The data beneath this task has to be reprinted character for character.

##### GIVEN RECORDS #####

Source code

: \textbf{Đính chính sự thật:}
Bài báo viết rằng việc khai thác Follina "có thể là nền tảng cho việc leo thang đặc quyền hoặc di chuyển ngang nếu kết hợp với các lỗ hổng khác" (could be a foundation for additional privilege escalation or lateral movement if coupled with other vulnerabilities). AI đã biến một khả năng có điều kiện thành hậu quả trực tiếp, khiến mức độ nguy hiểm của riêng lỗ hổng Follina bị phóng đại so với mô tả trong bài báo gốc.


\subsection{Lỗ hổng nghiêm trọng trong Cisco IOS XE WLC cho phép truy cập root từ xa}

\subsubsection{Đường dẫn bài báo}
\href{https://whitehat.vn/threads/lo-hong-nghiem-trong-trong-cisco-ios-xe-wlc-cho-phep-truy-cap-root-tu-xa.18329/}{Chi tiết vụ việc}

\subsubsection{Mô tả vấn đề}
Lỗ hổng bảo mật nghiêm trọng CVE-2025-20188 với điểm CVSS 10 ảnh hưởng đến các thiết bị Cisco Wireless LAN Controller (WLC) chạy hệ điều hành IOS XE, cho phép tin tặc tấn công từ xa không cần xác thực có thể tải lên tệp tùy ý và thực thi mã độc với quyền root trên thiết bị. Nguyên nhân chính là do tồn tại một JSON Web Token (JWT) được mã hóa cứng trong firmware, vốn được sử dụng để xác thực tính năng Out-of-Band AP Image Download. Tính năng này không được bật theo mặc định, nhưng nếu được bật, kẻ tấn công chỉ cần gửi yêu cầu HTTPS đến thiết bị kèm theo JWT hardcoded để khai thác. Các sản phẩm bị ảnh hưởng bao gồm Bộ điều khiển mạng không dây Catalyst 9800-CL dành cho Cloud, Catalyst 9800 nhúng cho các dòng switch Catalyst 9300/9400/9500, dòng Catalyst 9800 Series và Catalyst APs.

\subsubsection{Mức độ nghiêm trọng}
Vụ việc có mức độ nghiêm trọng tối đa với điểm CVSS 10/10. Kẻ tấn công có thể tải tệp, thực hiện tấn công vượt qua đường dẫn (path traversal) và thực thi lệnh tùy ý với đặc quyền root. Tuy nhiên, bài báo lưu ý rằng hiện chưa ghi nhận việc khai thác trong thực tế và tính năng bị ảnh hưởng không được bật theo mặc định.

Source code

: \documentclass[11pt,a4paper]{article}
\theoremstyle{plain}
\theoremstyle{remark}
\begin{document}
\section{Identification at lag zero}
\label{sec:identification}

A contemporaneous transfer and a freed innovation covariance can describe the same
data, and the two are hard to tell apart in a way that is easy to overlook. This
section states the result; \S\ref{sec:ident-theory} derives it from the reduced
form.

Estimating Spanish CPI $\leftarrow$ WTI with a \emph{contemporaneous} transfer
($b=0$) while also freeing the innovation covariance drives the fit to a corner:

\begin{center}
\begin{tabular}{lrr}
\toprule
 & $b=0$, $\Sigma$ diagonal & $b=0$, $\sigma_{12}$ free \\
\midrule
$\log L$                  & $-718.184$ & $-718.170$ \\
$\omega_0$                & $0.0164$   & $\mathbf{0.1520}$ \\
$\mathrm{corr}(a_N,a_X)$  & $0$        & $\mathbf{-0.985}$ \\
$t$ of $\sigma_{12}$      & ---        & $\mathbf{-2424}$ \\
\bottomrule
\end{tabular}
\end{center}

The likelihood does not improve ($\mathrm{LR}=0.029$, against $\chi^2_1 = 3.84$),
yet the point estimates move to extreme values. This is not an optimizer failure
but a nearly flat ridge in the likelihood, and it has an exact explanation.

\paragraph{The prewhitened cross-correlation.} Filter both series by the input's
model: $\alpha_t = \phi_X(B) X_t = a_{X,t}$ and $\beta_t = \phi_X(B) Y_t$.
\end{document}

#####

• **FINAL ANSWER**
Source code

: \textbf{Đính chính sự thật:}
Bài báo viết rằng việc khai thác Follina "có thể là nền tảng cho việc leo thang đặc quyền hoặc di chuyển ngang nếu kết hợp với các lỗ hổng khác" (could be a foundation for additional privilege escalation or lateral movement if coupled with other vulnerabilities). AI đã biến một khả năng có điều kiện thành hậu quả trực tiếp, khiến mức độ nguy hiểm của riêng lỗ hổng Follina bị phóng đại so với mô tả trong bài báo gốc.


\subsection{Lỗ hổng nghiêm trọng trong Cisco IOS XE WLC cho phép truy cập root từ xa}

\subsubsection{Đường dẫn bài báo}
\href{https://whitehat.vn/threads/lo-hong-nghiem-trong-trong-cisco-ios-xe-wlc-cho-phep-truy-cap-root-tu-xa.18329/}{Chi tiết vụ việc}

\subsubsection{Mô tả vấn đề}
Lỗ hổng bảo mật nghiêm trọng CVE-2025-20188 với điểm CVSS 10 ảnh hưởng đến các thiết bị Cisco Wireless LAN Controller (WLC) chạy hệ điều hành IOS XE, cho phép tin tặc tấn công từ xa không cần xác thực có thể tải lên tệp tùy ý và thực thi mã độc với quyền root trên thiết bị. Nguyên nhân chính là do tồn tại một JSON Web Token (JWT) được mã hóa cứng trong firmware, vốn được sử dụng để xác thực tính năng Out-of-Band AP Image Download. Tính năng này không được bật theo mặc định, nhưng nếu được bật, kẻ tấn công chỉ cần gửi yêu cầu HTTPS đến thiết bị kèm theo JWT hardcoded để khai thác. Các sản phẩm bị ảnh hưởng bao gồm Bộ điều khiển mạng không dây Catalyst 9800-CL dành cho Cloud, Catalyst 9800 nhúng cho các dòng switch Catalyst 9300/9400/9500, dòng Catalyst 9800 Series và Catalyst APs.

\subsubsection{Mức độ nghiêm trọng}
Vụ việc có mức độ nghiêm trọng tối đa với điểm CVSS 10/10. Kẻ tấn công có thể tải tệp, thực hiện tấn công vượt qua đường dẫn (path traversal) và thực thi lệnh tùy ý với đặc quyền root. Tuy nhiên, bài báo lưu ý rằng hiện chưa ghi nhận việc khai thác trong thực tế và tính năng bị ảnh hưởng không được bật theo mặc định.

Source code

: \documentclass[11pt,a4paper]{article}
\theoremstyle{plain}
\theoremstyle{remark}
\begin{document}
\section{Identification at lag zero}
\label{sec:identification}

A contemporaneous transfer and a freed innovation covariance can describe the same
data, and the two are hard to tell apart in a way that is easy to overlook. This
section states the result; \S\ref{sec:ident-theory} derives it from the reduced
form.

Estimating Spanish CPI $\leftarrow$ WTI with a \emph{contemporaneous} transfer
($b=0$) while also freeing the innovation covariance drives the fit to a corner:

\begin{center}
\begin{tabular}{lrr}
\toprule
 & $b=0$, $\Sigma$ diagonal & $b=0$, $\sigma_{12}$ free \\
\midrule
$\log L$                  & $-718.184$ & $-718.170$ \\
$\omega_0$                & $0.0164$   & $\mathbf{0.1520}$ \\
$\mathrm{corr}(a_N,a_X)$  & $0$        & $\mathbf{-0.985}$ \\
$t$ of $\sigma_{12}$      & ---        & $\mathbf{-2424}$ \\
\bottomrule
\end{tabular}
\end{center}

The likelihood does not improve ($\mathrm{LR}=0.029$, against $\chi^2_1 = 3.84$),
yet the point estimates move to extreme values. This is not an optimizer failure
but a nearly flat ridge in the likelihood, and it has an exact explanation.

\paragraph{The prewhitened cross-correlation.} Filter both series by the input's
model: $\alpha_t = \phi_X(B) X_t = a_{X,t}$ and $\beta_t = \phi_X(B) Y_t$.
\end{document}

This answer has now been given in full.